## Record extracts:
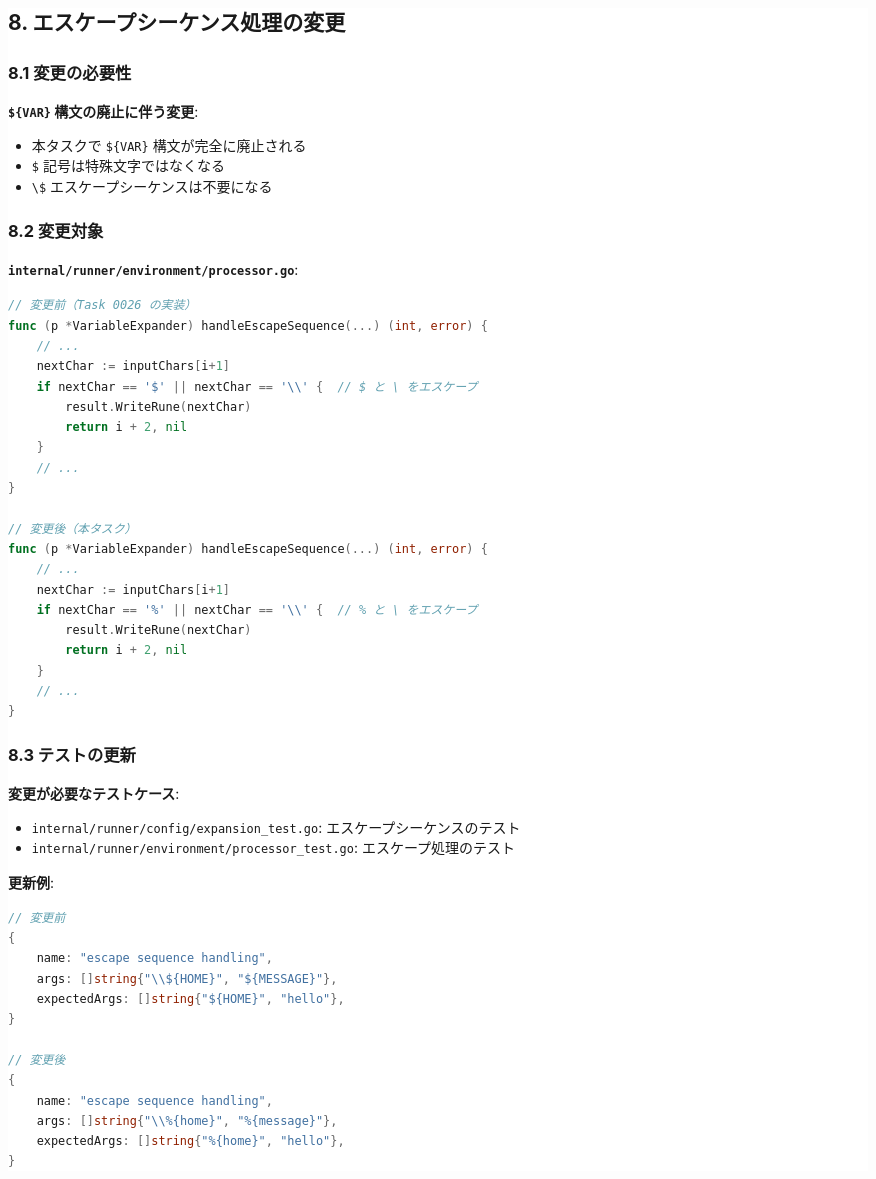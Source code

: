 ## 8. エスケープシーケンス処理の変更

### 8.1 変更の必要性

**`${VAR}` 構文の廃止に伴う変更**:
- 本タスクで `${VAR}` 構文が完全に廃止される
- `$` 記号は特殊文字ではなくなる
- `\$` エスケープシーケンスは不要になる

### 8.2 変更対象

**`internal/runner/environment/processor.go`**:
```go
// 変更前（Task 0026 の実装）
func (p *VariableExpander) handleEscapeSequence(...) (int, error) {
    // ...
    nextChar := inputChars[i+1]
    if nextChar == '$' || nextChar == '\\' {  // $ と \ をエスケープ
        result.WriteRune(nextChar)
        return i + 2, nil
    }
    // ...
}

// 変更後（本タスク）
func (p *VariableExpander) handleEscapeSequence(...) (int, error) {
    // ...
    nextChar := inputChars[i+1]
    if nextChar == '%' || nextChar == '\\' {  // % と \ をエスケープ
        result.WriteRune(nextChar)
        return i + 2, nil
    }
    // ...
}
```

### 8.3 テストの更新

**変更が必要なテストケース**:
- `internal/runner/config/expansion_test.go`: エスケープシーケンスのテスト
- `internal/runner/environment/processor_test.go`: エスケープ処理のテスト

**更新例**:
```go
// 変更前
{
    name: "escape sequence handling",
    args: []string{"\\${HOME}", "${MESSAGE}"},
    expectedArgs: []string{"${HOME}", "hello"},
}

// 変更後
{
    name: "escape sequence handling",
    args: []string{"\\%{home}", "%{message}"},
    expectedArgs: []string{"%{home}", "hello"},
}
```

## Directions:
Each line holding "string" in the records should be copied out.

## Solution below:
    args: []string{"\\${HOME}", "${MESSAGE}"},
    expectedArgs: []string{"${HOME}", "hello"},
    args: []string{"\\%{home}", "%{message}"},
    expectedArgs: []string{"%{home}", "hello"},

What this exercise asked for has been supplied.